As for my review, I had seven goals that were entered at the beginning of 2007. All pretty standard. You know "Maximize the effectiveness of the organization by providing team leadership." I try to keep them pretty basic and for the most part, uninteresting and unquantifiable.

The way our review system works is you need to provide feedback and a rating for each goal. I gave myself five "fully met expectations," one "met minimum expectations" and one "exceeded expectations." Overall I was a fully met.

My review feedback ended up to be 470 words, or about two pages when double spaced. In years pasted I've been way over 1000 words, but in my current group, the rules for amount of content are not strictly enforced. In my previous group I actually got asked to provide more content for a "met minimum" goal. That's the only time I've been accused of being "brief."

My peer feedback probably took about two hours, and my review took about an hour. A lot of people ask how I'm so quick at giving peer feedback and writing up my review. Here is my secret; I use a book called "Effective Phrases for Performance Appraisals" by James E. Neal Jr. It's his tenth edition so it must be popular.

I simply take a few phrases from Mr.
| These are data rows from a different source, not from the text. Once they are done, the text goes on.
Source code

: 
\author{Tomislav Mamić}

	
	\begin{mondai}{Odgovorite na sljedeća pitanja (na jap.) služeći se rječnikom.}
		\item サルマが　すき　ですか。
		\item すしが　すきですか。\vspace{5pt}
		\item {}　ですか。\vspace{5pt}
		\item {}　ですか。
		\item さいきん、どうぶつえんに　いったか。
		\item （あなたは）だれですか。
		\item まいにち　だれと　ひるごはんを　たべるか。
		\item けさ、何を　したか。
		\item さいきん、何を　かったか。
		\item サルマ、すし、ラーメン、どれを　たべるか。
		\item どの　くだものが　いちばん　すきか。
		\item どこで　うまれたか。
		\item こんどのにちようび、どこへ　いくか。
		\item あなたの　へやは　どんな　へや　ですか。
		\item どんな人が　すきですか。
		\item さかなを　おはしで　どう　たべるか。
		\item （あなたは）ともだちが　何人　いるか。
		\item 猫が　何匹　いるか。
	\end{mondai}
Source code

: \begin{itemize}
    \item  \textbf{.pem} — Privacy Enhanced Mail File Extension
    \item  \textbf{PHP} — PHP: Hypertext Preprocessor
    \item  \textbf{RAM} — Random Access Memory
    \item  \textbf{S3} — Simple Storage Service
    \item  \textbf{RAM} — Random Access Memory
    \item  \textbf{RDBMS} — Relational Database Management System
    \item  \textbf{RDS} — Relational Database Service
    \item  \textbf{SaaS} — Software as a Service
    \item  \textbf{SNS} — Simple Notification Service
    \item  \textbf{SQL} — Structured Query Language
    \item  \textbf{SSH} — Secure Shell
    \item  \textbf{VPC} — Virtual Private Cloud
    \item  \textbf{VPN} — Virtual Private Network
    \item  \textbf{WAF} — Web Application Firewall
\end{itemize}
Neal's book and then add in a couple of examples and some outcomes. You can pick up a copy of the book at Amazon or at your local book seller. Give it (or any review book) a try.

3 comments:

Scooter said...

Hilarious - I used that book the last two years when I was doing a dozen reviews. I didn't choose to use it for my personal review this year ;)

It would be interesting to write an add in for their system that removes all phrases in that book from reviews.

Mac Noland said...

Even more interesting would be to see how many people actually read reviews.

Scooter said...

How pessimistic! Last year I did salary reviews and had to roll up the employee reviews into a single summary. It was really a surprise to me to see how little most people write, even other team leads, in reviews. I sat around cursing because for a single employee, the only concrete examples from the year where from the review notes I had written for them during the year.